## WHAT IS EXPECTED
With the line containing "Eternity hud its foundation :—all" as the start and the line containing "All gay with life, all cloouent with bliss." as the end, transcribe that span of the entries below exactly, including both.

(Saved entries)
• • • •

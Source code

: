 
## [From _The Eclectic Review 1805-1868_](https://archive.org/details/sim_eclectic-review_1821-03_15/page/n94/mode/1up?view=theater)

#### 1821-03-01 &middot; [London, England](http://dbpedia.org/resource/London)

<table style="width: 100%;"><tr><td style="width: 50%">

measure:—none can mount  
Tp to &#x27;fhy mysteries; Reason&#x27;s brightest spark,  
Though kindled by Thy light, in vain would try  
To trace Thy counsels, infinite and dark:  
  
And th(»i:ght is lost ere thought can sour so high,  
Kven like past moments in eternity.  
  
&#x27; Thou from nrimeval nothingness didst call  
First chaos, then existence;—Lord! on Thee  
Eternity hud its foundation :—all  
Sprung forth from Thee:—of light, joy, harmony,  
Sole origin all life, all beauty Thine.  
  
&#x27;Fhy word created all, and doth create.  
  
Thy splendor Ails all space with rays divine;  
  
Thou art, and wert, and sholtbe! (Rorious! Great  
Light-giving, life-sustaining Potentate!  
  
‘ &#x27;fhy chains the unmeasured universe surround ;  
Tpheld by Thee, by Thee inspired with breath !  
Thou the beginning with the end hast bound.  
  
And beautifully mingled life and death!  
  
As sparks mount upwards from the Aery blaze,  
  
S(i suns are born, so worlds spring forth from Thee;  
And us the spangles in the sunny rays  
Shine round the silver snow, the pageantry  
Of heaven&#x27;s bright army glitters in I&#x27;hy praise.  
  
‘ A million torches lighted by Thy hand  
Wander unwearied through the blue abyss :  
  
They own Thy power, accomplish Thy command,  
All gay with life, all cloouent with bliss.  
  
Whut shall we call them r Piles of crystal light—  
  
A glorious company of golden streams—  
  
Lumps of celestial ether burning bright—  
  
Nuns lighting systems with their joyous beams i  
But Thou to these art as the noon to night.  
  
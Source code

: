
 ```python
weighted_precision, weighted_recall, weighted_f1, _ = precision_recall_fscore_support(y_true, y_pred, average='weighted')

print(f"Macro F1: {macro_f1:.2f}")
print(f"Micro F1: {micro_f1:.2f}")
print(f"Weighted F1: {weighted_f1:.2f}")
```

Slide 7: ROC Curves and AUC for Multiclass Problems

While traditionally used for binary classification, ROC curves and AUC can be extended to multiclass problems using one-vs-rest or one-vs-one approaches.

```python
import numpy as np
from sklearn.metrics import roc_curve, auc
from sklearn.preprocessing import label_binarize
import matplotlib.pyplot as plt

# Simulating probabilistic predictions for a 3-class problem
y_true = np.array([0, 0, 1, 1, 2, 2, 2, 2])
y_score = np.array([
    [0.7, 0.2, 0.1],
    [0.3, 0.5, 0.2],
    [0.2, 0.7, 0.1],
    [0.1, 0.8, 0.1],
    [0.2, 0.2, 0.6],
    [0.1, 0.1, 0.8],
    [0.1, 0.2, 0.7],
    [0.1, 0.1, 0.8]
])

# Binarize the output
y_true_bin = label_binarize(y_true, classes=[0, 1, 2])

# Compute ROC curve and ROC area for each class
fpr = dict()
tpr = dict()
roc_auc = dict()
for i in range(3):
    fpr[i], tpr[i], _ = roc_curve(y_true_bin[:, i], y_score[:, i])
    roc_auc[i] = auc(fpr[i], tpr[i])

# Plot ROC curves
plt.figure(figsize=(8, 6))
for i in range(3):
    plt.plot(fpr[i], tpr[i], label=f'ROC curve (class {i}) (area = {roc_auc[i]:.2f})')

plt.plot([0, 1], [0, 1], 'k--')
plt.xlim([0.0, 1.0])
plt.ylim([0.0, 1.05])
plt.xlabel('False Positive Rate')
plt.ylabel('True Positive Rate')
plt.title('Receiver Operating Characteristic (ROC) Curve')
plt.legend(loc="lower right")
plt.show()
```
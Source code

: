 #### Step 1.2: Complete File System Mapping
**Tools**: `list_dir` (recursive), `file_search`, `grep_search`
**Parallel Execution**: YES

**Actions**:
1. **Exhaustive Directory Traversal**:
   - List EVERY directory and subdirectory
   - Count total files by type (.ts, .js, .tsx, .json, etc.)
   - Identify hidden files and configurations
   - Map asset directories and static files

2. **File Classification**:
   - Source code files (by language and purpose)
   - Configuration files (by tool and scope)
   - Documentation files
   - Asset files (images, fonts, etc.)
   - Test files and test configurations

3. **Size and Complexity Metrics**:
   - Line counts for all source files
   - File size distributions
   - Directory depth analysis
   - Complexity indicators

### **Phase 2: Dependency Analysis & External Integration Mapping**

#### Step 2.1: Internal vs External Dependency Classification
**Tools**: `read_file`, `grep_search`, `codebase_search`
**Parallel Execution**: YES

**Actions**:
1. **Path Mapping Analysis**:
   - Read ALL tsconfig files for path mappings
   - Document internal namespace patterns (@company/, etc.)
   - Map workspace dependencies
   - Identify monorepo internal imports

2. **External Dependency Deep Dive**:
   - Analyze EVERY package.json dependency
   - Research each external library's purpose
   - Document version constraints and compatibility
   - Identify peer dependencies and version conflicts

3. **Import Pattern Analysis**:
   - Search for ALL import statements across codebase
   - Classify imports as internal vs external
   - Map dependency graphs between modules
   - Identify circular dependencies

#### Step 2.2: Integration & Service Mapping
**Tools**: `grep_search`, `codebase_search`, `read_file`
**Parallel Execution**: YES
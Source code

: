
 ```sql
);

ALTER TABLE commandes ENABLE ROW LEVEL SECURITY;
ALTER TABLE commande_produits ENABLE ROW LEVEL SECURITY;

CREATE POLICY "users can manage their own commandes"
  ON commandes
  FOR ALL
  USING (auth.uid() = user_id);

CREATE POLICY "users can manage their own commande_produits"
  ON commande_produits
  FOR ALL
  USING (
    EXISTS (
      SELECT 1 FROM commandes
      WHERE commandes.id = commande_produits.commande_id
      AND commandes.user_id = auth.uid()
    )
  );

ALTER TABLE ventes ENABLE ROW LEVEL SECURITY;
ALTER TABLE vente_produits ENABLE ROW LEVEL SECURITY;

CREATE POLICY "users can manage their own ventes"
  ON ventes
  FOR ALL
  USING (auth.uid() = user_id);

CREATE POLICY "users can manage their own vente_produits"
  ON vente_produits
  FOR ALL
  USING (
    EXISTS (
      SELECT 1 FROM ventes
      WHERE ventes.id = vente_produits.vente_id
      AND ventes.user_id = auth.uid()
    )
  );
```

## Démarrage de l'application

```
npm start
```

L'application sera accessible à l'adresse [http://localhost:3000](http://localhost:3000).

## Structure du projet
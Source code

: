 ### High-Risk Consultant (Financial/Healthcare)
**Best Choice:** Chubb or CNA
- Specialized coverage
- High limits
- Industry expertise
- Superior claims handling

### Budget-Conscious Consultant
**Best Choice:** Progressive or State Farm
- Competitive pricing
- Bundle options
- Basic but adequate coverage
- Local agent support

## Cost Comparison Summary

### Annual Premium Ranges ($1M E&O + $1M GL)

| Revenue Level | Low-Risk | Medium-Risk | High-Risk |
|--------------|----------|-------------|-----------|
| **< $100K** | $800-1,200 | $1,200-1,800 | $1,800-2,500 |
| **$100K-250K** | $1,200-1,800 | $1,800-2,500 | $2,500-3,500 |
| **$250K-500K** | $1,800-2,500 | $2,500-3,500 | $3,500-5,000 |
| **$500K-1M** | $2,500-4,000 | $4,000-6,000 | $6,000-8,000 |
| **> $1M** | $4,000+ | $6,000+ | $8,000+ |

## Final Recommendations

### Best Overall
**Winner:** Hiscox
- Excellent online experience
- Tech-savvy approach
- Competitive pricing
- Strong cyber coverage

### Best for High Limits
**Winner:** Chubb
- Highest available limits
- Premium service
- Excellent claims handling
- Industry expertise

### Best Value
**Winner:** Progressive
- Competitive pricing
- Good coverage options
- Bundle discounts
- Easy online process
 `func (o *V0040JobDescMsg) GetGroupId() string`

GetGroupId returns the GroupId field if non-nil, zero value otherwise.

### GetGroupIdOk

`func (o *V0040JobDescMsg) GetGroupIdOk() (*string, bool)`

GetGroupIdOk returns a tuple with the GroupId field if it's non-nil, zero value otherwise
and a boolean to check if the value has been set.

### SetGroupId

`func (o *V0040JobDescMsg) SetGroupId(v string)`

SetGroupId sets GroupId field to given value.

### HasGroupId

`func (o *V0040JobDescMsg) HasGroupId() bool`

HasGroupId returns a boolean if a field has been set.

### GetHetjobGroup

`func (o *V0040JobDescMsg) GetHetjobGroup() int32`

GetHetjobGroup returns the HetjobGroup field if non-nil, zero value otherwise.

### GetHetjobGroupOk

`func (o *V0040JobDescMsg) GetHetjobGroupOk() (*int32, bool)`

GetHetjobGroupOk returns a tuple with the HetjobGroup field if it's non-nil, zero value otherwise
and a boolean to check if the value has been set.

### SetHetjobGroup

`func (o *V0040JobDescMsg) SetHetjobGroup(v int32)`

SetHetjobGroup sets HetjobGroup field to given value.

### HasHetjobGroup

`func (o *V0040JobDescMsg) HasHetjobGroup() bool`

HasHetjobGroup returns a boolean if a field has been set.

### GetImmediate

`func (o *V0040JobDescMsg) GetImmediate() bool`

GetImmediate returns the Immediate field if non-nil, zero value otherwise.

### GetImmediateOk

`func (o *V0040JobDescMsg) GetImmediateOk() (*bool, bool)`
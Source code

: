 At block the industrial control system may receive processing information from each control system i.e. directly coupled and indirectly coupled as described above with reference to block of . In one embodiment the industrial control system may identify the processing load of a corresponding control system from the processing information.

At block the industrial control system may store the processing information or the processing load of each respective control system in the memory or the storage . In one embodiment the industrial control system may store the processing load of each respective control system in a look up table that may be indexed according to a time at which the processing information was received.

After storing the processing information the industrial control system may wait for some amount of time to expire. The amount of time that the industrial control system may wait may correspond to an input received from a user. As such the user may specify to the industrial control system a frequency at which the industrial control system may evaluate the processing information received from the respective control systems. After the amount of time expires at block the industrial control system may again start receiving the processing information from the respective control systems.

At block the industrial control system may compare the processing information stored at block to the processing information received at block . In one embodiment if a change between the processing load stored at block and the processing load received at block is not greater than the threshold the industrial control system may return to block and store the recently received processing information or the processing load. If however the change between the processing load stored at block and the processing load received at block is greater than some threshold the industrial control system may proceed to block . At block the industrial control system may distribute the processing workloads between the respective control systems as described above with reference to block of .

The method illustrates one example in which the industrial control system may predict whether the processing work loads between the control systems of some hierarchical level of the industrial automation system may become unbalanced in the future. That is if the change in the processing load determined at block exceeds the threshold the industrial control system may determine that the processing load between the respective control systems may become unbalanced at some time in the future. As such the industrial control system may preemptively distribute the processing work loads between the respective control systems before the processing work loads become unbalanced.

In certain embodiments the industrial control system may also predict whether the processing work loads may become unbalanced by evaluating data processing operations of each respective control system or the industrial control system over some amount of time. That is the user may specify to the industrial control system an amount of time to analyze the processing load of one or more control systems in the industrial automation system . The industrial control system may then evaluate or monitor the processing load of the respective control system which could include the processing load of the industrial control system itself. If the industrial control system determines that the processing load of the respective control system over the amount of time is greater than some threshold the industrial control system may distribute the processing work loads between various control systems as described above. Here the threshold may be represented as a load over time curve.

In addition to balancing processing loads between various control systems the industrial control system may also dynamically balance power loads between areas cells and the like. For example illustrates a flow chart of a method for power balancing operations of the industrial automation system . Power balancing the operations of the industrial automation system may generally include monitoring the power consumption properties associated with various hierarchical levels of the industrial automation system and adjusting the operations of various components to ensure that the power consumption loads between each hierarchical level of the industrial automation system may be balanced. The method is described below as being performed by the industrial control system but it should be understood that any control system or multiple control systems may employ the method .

• • • •

## RESULT BELOW
Eternity hud its foundation :—all  
Sprung forth from Thee:—of light, joy, harmony,  
Sole origin all life, all beauty Thine.  
  
&#x27;Fhy word created all, and doth create.  
  
Thy splendor Ails all space with rays divine;  
  
Thou art, and wert, and sholtbe! (Rorious! Great  
Light-giving, life-sustaining Potentate!  
  
‘ &#x27;fhy chains the unmeasured universe surround ;  
Tpheld by Thee, by Thee inspired with breath !  
Thou the beginning with the end hast bound.  
  
And beautifully mingled life and death!  
  
As sparks mount upwards from the Aery blaze,  
  
S(i suns are born, so worlds spring forth from Thee;  
And us the spangles in the sunny rays  
Shine round the silver snow, the pageantry  
Of heaven&#x27;s bright army glitters in I&#x27;hy praise.  
  
‘ A million torches lighted by Thy hand  
Wander unwearied through the blue abyss :  
  
They own Thy power, accomplish Thy command,  
All gay with life, all cloouent with bliss.  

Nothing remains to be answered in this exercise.